__Task__
Report how many lines in the data include "Argentina", with the number as the only reply.
□ □ □
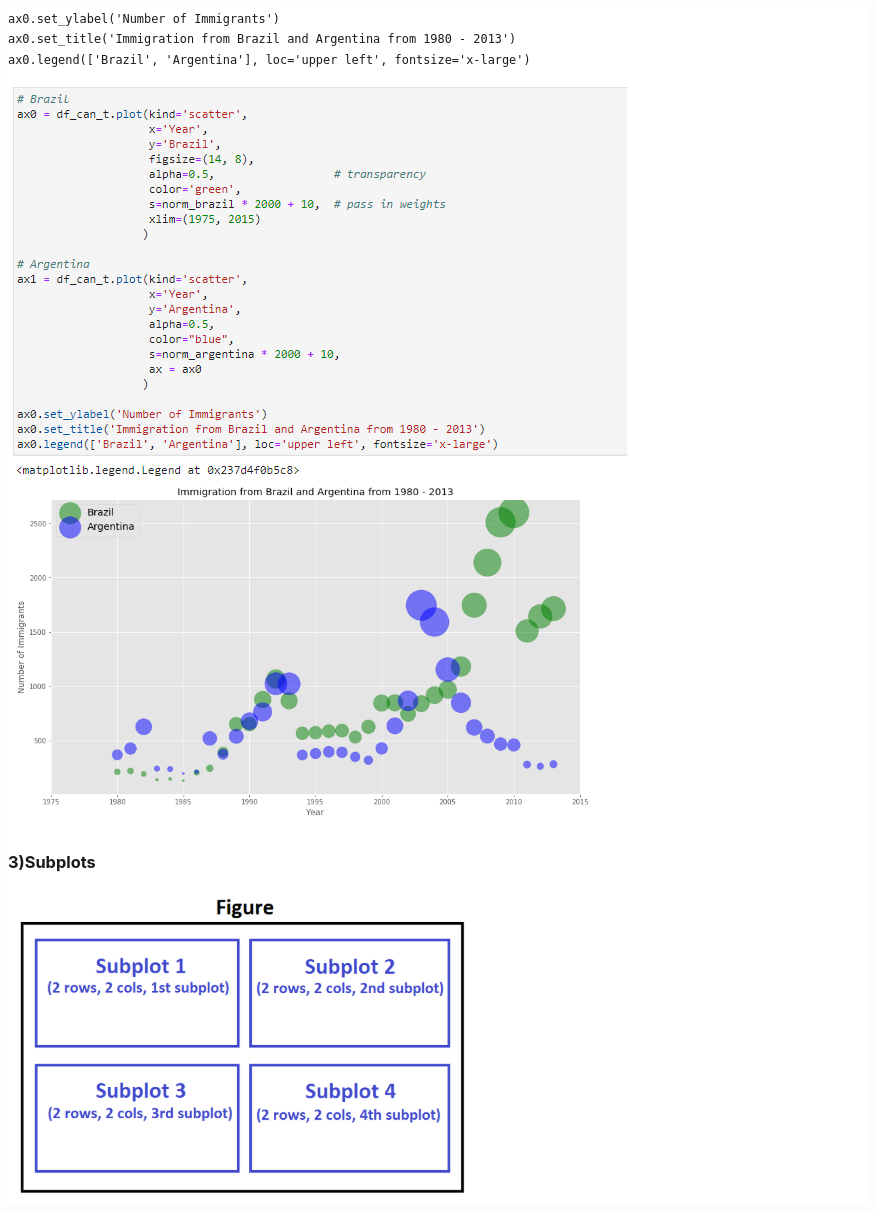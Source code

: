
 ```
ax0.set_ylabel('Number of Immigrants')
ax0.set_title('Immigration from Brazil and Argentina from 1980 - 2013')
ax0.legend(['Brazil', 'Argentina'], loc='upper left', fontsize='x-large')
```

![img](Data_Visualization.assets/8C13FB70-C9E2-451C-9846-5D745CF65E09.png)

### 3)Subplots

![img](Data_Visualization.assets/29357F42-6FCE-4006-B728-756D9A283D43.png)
□ □ □
__Exercise answer__
2